Não há vergonha nem cansaço. Apenas algum medo. A vertigem que nos une num abraço se desfará logo após num desenlace terno. É feliz ser humano: a arte de ser-se é a mais árdua das concretizações. É preciso viver, farsa após farsa, a vida de outros, despindo-se as vestes numa noite fria, até se encontrar na carne dilacerada qualquer coisa com o aspeto, o cheiro, o sabor de uma verdade. Quantos não ficam perdidos nesse caminho de sacrifício, no elã da preguiça, na volúpia sedosa e lânguida de acreditar nossos e inéditos os carreiros já trilhados, o inocente espanto repetido de florestas habituais. 

O amor - é sabido -, cumpre sempre todos os propósitos, é contraditório e íntimo e selvagem, e é também a superfície delicada de um pêssego ou a pele de uma criança. Na arte de ser-se, também o amor cumpre múltiplas funções, e constrói acolá o que aqui destruiu, remenda amanhã o rasgão de ontem. Amar é brincar com o tecido do mundo: furar cortar picar abrir queimar mergulhar fingir esquecer florir cair: o tecido do mundo. O amor é que abre as janelas da casa, o amor é que risca o chão com garras de gato, o amor é que molha os campos à espera de alimento, o amor é que entra pelas mulheres adentro e faz delas um grito de amor, um metal cintilante a rebentar de amor nos braços. O amor faz por inventar-se, dá-se à luz. O amor existe apenas na invenção da casa, na busca do regaço. É evidente que o amor é evidente, fugaz e permanente, os pilares de uma casa quebrada sob o peso das suas memórias. O amor é que ilumina as ruas estreitas por onde se movem, curvilíneos e generosos, os agentes secretos do amor. Deixar-se entrar no amor significa assinar um contrato, e toda a força do contrato é a cláusula da sua destruição. É na morte que se cumpre a promessa do amor.

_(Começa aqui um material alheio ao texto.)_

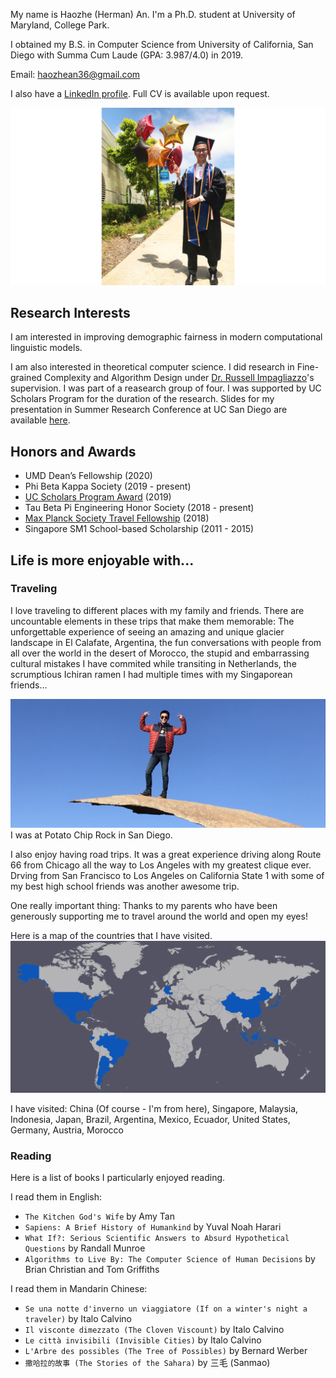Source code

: My name is Haozhe (Herman) An. I'm a Ph.D. student at University of Maryland, College Park. 

I obtained my B.S. in Computer Science from University of California, San Diego with Summa Cum Laude (GPA: 3.987/4.0) in 2019.

Email: haozhean36@gmail.com 

I also have a [LinkedIn profile](https://www.linkedin.com/in/haozhe-an/). Full CV is available upon request.

![grad](IMG_0243.JPG)

## Research Interests
I am interested in improving demographic fairness in modern computational linguistic models.

I am also interested in theoretical computer science. I did research in Fine-grained Complexity and Algorithm Design under [Dr. Russell Impagliazzo](http://cseweb.ucsd.edu/~russell/)'s supervision. I was part of a reasearch group of four. I was supported by UC Scholars Program for the duration of the research. Slides for my presentation in Summer Research Conference at UC San Diego are available [here](https://www.slideshare.net/slideshow/embed_code/key/Hc1Jnnw5Wpx1vp).

## Honors and Awards
- UMD Dean’s Fellowship (2020)
- Phi Beta Kappa Society (2019 - present)
- [UC Scholars Program Award](https://students.ucsd.edu/sponsor/uc-scholars/index.html) (2019)
- Tau Beta Pi Engineering Honor Society (2018 - present)
- [Max Planck Society Travel Fellowship](https://cmmrs2018.mpi-sws.org/) (2018)
- Singapore SM1 School-based Scholarship (2011 - 2015)

## Life is more enjoyable with...
### Traveling 
I love traveling to different places with my family and friends. There are uncountable elements in these trips that make them memorable: The unforgettable experience of seeing an amazing and unique glacier landscape in El Calafate, Argentina, the fun conversations with people from all over the world in the desert of Morocco, the stupid and embarrassing cultural mistakes I have commited while transiting in Netherlands, the scrumptious Ichiran ramen I had multiple times with my Singaporean friends... 

![potatochips](IMG_3446.jpg)
I was at Potato Chip Rock in San Diego.

I also enjoy having road trips. It was a great experience driving along Route 66 from Chicago all the way to Los Angeles with my greatest clique ever. Drving from San Francisco to Los Angeles on California State 1 with some of my best high school friends was another awesome trip.

One really important thing: Thanks to my parents who have been generously supporting me to travel around the world and open my eyes!

Here is a map of the countries that I have visited.
![map](amCharts.png)

I have visited:
China (Of course - I'm from here), Singapore, Malaysia, Indonesia, Japan, Brazil, Argentina, Mexico, Ecuador, United States, Germany, Austria, Morocco

### Reading
Here is a list of books I particularly enjoyed reading.

I read them in English:
- `The Kitchen God's Wife` by Amy Tan
- `Sapiens: A Brief History of Humankind` by Yuval Noah Harari 
- `What If?: Serious Scientific Answers to Absurd Hypothetical Questions` by Randall Munroe 
- `Algorithms to Live By: The Computer Science of Human Decisions` by Brian Christian and Tom Griffiths 


I read them in Mandarin Chinese:
- `Se una notte d'inverno un viaggiatore (If on a winter's night a traveler)` by Italo Calvino
- `Il visconte dimezzato (The Cloven Viscount)` by Italo Calvino
- `Le città invisibili (Invisible Cities)` by Italo Calvino
- `L'Arbre des possibles (The Tree of Possibles)` by Bernard Werber
- `撒哈拉的故事 (The Stories of the Sahara)` by 三毛 (Sanmao)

Farsa após farsa, ser-se é também descer as escadas recônditas da identidade até ao amor. Despirem-se as farsas é a estratégia dessa aproximação. E, no entanto, toda a vida é a experiência paradoxal de novas roupagens de amor. Antes de nascer um filho, pai e mãe desenham ao detalhe novas camadas sob as quais depositarão a vida. Crescer é deitar fora esses lençóis antigos, e por isso crescer é matar o pai e a mãe, substituir a memória por novas arcadas e abóbadas de uma construção involuntária: a catedral-futuro, a que também podemos chamar filhos, e que é, antes de tudo, o amor.

Ninguém envelhece nunca. A idade é a mais antiga desculpa do amor, recurso de estilo, artifício letal. As rugas na pele são a prova da passagem sob a ponte, não do tempo, mas do amor. Por isso, também envelhecer-se é ser-se muitas vezes, repetir-se atabalhoadamente, numa tentativa de se repetir o amor de que há memória, uma sombra que consome o objeto até lhe tomar o lugar, e o reflexo é, no final, uma imagem disforme, translúcida, débil do próprio reflexo escondido.  

Como nas artes do campo, lavrar e arear e arrasar a terra para destruir o velho-amor, e deixar no vazio a esperança de um recomeço fértil. Ciclo perpétuo de uma consciência individual repetida, isto é, universal: a ideia de se acordar, a ideia de se deitar fora esses lençóis antigos, a ideia de construir o novo-amor no lugar do velho-amor.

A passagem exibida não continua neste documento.